──────── Study material

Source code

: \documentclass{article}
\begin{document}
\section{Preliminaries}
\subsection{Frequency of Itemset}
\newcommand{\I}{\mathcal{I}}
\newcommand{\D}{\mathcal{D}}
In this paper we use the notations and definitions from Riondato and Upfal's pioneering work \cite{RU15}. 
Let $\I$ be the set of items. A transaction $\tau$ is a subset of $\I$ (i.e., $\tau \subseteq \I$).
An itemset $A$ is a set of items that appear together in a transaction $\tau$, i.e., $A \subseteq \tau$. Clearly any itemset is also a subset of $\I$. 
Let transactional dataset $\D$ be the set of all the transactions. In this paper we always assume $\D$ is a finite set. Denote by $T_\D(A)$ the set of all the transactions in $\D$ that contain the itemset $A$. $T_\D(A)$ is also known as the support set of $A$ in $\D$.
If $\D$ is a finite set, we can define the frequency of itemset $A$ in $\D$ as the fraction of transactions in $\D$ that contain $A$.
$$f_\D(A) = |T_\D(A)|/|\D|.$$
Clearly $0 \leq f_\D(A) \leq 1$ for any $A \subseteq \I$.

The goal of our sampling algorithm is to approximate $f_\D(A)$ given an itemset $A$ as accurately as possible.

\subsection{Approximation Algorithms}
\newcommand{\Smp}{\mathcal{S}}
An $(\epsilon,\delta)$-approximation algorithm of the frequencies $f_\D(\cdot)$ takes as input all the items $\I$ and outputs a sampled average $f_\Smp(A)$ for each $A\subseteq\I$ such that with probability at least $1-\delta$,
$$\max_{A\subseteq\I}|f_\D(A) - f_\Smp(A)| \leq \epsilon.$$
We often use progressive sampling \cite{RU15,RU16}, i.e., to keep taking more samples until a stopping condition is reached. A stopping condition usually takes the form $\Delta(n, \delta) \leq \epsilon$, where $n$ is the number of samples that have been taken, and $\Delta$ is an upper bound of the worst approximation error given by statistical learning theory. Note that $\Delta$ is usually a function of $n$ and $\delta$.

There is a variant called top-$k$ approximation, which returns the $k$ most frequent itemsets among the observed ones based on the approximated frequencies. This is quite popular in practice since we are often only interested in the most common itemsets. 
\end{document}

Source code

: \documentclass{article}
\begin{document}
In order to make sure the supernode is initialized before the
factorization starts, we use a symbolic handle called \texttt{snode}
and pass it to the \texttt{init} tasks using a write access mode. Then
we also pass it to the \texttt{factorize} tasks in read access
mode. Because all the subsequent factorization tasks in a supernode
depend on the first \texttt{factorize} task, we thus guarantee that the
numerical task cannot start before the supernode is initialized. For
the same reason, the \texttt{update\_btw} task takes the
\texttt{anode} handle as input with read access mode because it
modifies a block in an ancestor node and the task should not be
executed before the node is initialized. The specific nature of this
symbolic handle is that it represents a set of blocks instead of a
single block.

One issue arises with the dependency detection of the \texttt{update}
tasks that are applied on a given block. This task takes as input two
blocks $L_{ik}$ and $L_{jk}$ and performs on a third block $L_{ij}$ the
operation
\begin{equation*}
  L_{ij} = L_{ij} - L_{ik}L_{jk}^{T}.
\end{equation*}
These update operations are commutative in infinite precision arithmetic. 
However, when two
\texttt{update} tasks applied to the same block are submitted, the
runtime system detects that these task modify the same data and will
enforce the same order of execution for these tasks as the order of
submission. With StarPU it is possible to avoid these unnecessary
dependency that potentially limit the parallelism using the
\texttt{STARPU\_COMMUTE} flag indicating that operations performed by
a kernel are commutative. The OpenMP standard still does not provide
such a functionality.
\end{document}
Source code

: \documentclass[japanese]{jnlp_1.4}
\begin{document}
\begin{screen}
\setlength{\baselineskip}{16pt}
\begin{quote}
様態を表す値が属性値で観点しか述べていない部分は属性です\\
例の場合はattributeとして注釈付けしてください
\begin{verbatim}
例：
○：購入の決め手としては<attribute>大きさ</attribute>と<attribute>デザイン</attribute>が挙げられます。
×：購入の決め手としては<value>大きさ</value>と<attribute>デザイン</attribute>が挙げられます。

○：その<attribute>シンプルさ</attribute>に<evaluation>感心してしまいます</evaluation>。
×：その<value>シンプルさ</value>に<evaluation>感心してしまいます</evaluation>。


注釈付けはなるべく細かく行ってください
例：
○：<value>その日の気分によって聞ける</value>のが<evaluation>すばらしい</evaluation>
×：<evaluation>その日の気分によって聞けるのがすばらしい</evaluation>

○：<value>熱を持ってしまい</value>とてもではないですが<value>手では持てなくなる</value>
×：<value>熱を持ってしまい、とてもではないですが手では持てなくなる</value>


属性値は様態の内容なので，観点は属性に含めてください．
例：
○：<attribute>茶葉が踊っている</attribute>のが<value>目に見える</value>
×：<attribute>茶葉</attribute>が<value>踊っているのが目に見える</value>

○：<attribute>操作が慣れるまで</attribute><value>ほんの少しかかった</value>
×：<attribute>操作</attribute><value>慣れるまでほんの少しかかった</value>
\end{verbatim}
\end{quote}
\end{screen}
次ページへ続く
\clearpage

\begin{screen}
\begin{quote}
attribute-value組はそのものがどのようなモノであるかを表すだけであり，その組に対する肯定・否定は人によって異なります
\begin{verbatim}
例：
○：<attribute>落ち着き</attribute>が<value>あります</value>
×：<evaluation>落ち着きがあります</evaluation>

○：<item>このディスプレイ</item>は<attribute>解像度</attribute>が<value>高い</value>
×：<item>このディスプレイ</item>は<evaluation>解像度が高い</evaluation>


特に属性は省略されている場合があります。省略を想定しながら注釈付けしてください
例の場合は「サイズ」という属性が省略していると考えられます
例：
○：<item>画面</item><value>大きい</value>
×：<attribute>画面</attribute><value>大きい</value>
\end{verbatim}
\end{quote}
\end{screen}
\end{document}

────────────────

> **What is being asked**
The entries above should be set down again exactly as they appear.

> **Response below**
Source code

: \documentclass{article}
\begin{document}
\section{Preliminaries}
\subsection{Frequency of Itemset}
\newcommand{\I}{\mathcal{I}}
\newcommand{\D}{\mathcal{D}}
In this paper we use the notations and definitions from Riondato and Upfal's pioneering work \cite{RU15}. 
Let $\I$ be the set of items. A transaction $\tau$ is a subset of $\I$ (i.e., $\tau \subseteq \I$).
An itemset $A$ is a set of items that appear together in a transaction $\tau$, i.e., $A \subseteq \tau$. Clearly any itemset is also a subset of $\I$. 
Let transactional dataset $\D$ be the set of all the transactions. In this paper we always assume $\D$ is a finite set. Denote by $T_\D(A)$ the set of all the transactions in $\D$ that contain the itemset $A$. $T_\D(A)$ is also known as the support set of $A$ in $\D$.
If $\D$ is a finite set, we can define the frequency of itemset $A$ in $\D$ as the fraction of transactions in $\D$ that contain $A$.
$$f_\D(A) = |T_\D(A)|/|\D|.$$
Clearly $0 \leq f_\D(A) \leq 1$ for any $A \subseteq \I$.

The goal of our sampling algorithm is to approximate $f_\D(A)$ given an itemset $A$ as accurately as possible.

\subsection{Approximation Algorithms}
\newcommand{\Smp}{\mathcal{S}}
An $(\epsilon,\delta)$-approximation algorithm of the frequencies $f_\D(\cdot)$ takes as input all the items $\I$ and outputs a sampled average $f_\Smp(A)$ for each $A\subseteq\I$ such that with probability at least $1-\delta$,
$$\max_{A\subseteq\I}|f_\D(A) - f_\Smp(A)| \leq \epsilon.$$
We often use progressive sampling \cite{RU15,RU16}, i.e., to keep taking more samples until a stopping condition is reached. A stopping condition usually takes the form $\Delta(n, \delta) \leq \epsilon$, where $n$ is the number of samples that have been taken, and $\Delta$ is an upper bound of the worst approximation error given by statistical learning theory. Note that $\Delta$ is usually a function of $n$ and $\delta$.

There is a variant called top-$k$ approximation, which returns the $k$ most frequent itemsets among the observed ones based on the approximated frequencies. This is quite popular in practice since we are often only interested in the most common itemsets. 
\end{document}

Source code

: \documentclass{article}
\begin{document}
In order to make sure the supernode is initialized before the
factorization starts, we use a symbolic handle called \texttt{snode}
and pass it to the \texttt{init} tasks using a write access mode. Then
we also pass it to the \texttt{factorize} tasks in read access
mode. Because all the subsequent factorization tasks in a supernode
depend on the first \texttt{factorize} task, we thus guarantee that the
numerical task cannot start before the supernode is initialized. For
the same reason, the \texttt{update\_btw} task takes the
\texttt{anode} handle as input with read access mode because it
modifies a block in an ancestor node and the task should not be
executed before the node is initialized. The specific nature of this
symbolic handle is that it represents a set of blocks instead of a
single block.

One issue arises with the dependency detection of the \texttt{update}
tasks that are applied on a given block. This task takes as input two
blocks $L_{ik}$ and $L_{jk}$ and performs on a third block $L_{ij}$ the
operation
\begin{equation*}
  L_{ij} = L_{ij} - L_{ik}L_{jk}^{T}.
\end{equation*}
These update operations are commutative in infinite precision arithmetic. 
However, when two
\texttt{update} tasks applied to the same block are submitted, the
runtime system detects that these task modify the same data and will
enforce the same order of execution for these tasks as the order of
submission. With StarPU it is possible to avoid these unnecessary
dependency that potentially limit the parallelism using the
\texttt{STARPU\_COMMUTE} flag indicating that operations performed by
a kernel are commutative. The OpenMP standard still does not provide
such a functionality.
\end{document}
Source code

: \documentclass[japanese]{jnlp_1.4}
\begin{document}
\begin{screen}
\setlength{\baselineskip}{16pt}
\begin{quote}
様態を表す値が属性値で観点しか述べていない部分は属性です\\
例の場合はattributeとして注釈付けしてください
\begin{verbatim}
例：
○：購入の決め手としては<attribute>大きさ</attribute>と<attribute>デザイン</attribute>が挙げられます。
×：購入の決め手としては<value>大きさ</value>と<attribute>デザイン</attribute>が挙げられます。

○：その<attribute>シンプルさ</attribute>に<evaluation>感心してしまいます</evaluation>。
×：その<value>シンプルさ</value>に<evaluation>感心してしまいます</evaluation>。


注釈付けはなるべく細かく行ってください
例：
○：<value>その日の気分によって聞ける</value>のが<evaluation>すばらしい</evaluation>
×：<evaluation>その日の気分によって聞けるのがすばらしい</evaluation>

○：<value>熱を持ってしまい</value>とてもではないですが<value>手では持てなくなる</value>
×：<value>熱を持ってしまい、とてもではないですが手では持てなくなる</value>


属性値は様態の内容なので，観点は属性に含めてください．
例：
○：<attribute>茶葉が踊っている</attribute>のが<value>目に見える</value>
×：<attribute>茶葉</attribute>が<value>踊っているのが目に見える</value>

○：<attribute>操作が慣れるまで</attribute><value>ほんの少しかかった</value>
×：<attribute>操作</attribute><value>慣れるまでほんの少しかかった</value>
\end{verbatim}
\end{quote}
\end{screen}
次ページへ続く
\clearpage

\begin{screen}
\begin{quote}
attribute-value組はそのものがどのようなモノであるかを表すだけであり，その組に対する肯定・否定は人によって異なります
\begin{verbatim}
例：
○：<attribute>落ち着き</attribute>が<value>あります</value>
×：<evaluation>落ち着きがあります</evaluation>

○：<item>このディスプレイ</item>は<attribute>解像度</attribute>が<value>高い</value>
×：<item>このディスプレイ</item>は<evaluation>解像度が高い</evaluation>


特に属性は省略されている場合があります。省略を想定しながら注釈付けしてください
例の場合は「サイズ」という属性が省略していると考えられます
例：
○：<item>画面</item><value>大きい</value>
×：<attribute>画面</attribute><value>大きい</value>
\end{verbatim}
\end{quote}
\end{screen}
\end{document}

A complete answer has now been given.